Adams reported 5,800 migrants arrived last week, but that figure is dubious upon closer inspection.
Data provided by the city to the Coalition for the Homeless and shared with Gothamist shows fewer than 90 migrants sought shelter from the Department of Homeless Services on Sunday, and fewer than 100 requested shelter on Monday. That’s far less than the rate of approximately 602 migrants arriving daily; that number was reported by Jacques Jiha, the mayor’s budget director.
There’s also the fact that the feared surge in migrants following the end of Title 42 has not materialized. In fact, it fell in half. Power Malu, a mutual aid worker who has been helping new arrivals at the Port Authority Bus Terminal and at airports, said fewer than 550 migrants arrived at the Port Authority Bus Terminal last week on 11 buses chartered by Texas Governor Greg Abbott. Several hundred more migrants landed at the city’s airports. A spokesperson for Abbott confirmed that nowhere near as many migrants were sent to the Big Apple as the mayor claims.

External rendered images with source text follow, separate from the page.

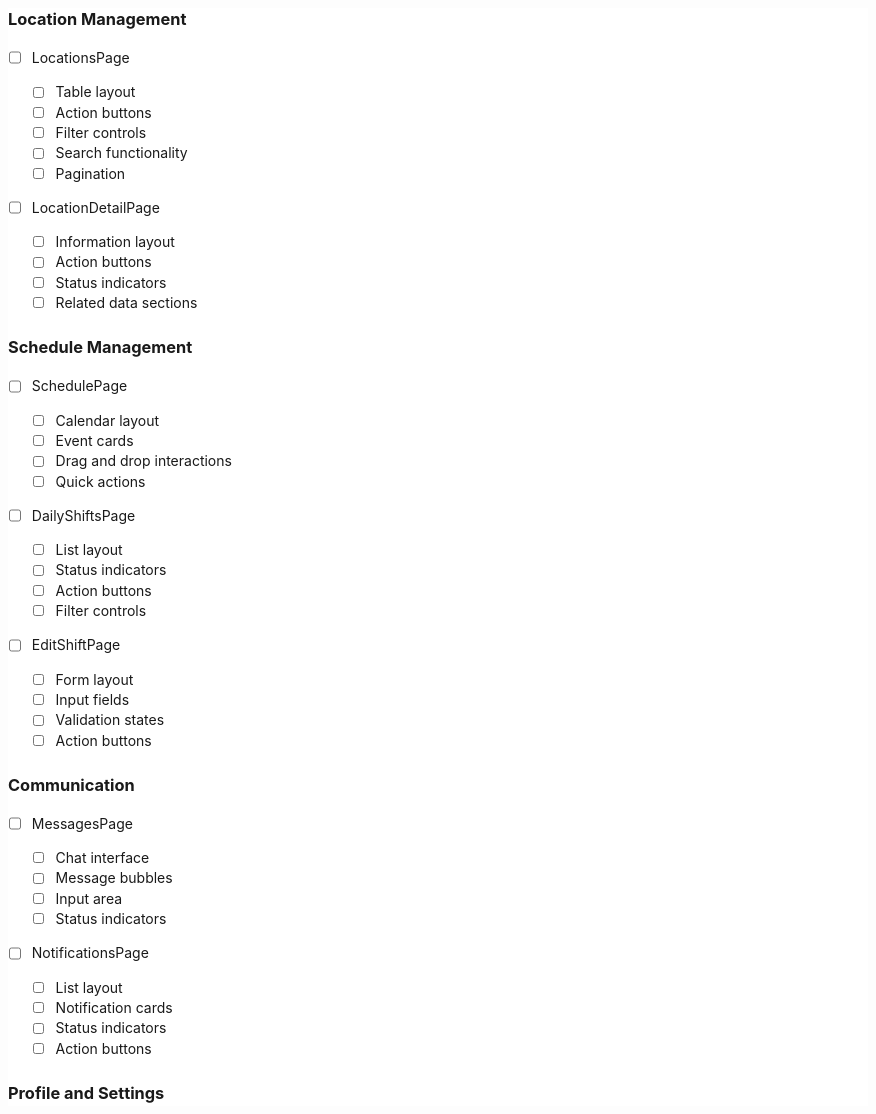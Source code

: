 ### Location Management

- [ ] LocationsPage

  - [ ] Table layout
  - [ ] Action buttons
  - [ ] Filter controls
  - [ ] Search functionality
  - [ ] Pagination

- [ ] LocationDetailPage
  - [ ] Information layout
  - [ ] Action buttons
  - [ ] Status indicators
  - [ ] Related data sections

### Schedule Management

- [ ] SchedulePage

  - [ ] Calendar layout
  - [ ] Event cards
  - [ ] Drag and drop interactions
  - [ ] Quick actions

- [ ] DailyShiftsPage

  - [ ] List layout
  - [ ] Status indicators
  - [ ] Action buttons
  - [ ] Filter controls

- [ ] EditShiftPage
  - [ ] Form layout
  - [ ] Input fields
  - [ ] Validation states
  - [ ] Action buttons

### Communication

- [ ] MessagesPage

  - [ ] Chat interface
  - [ ] Message bubbles
  - [ ] Input area
  - [ ] Status indicators

- [ ] NotificationsPage
  - [ ] List layout
  - [ ] Notification cards
  - [ ] Status indicators
  - [ ] Action buttons

### Profile and Settings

“Texas has bused a total of 6,900-plus migrants to New York City since we began busing there last year on Aug. 5,” said Renae Eze, Abbott’s director of communications. “That’s over almost one year, not one week.”
So what is going on? Double counting? Poor tracking? Or artificial inflating? Adams last week that nearly 50% of all hotel rooms in the city are currently occupied by migrants, a claim that the Daily News disputed in a report. Activists fear he may be citing enlarged totals to end right-to-shelter, and that doesn’t seem like a totally unreasonable assumption.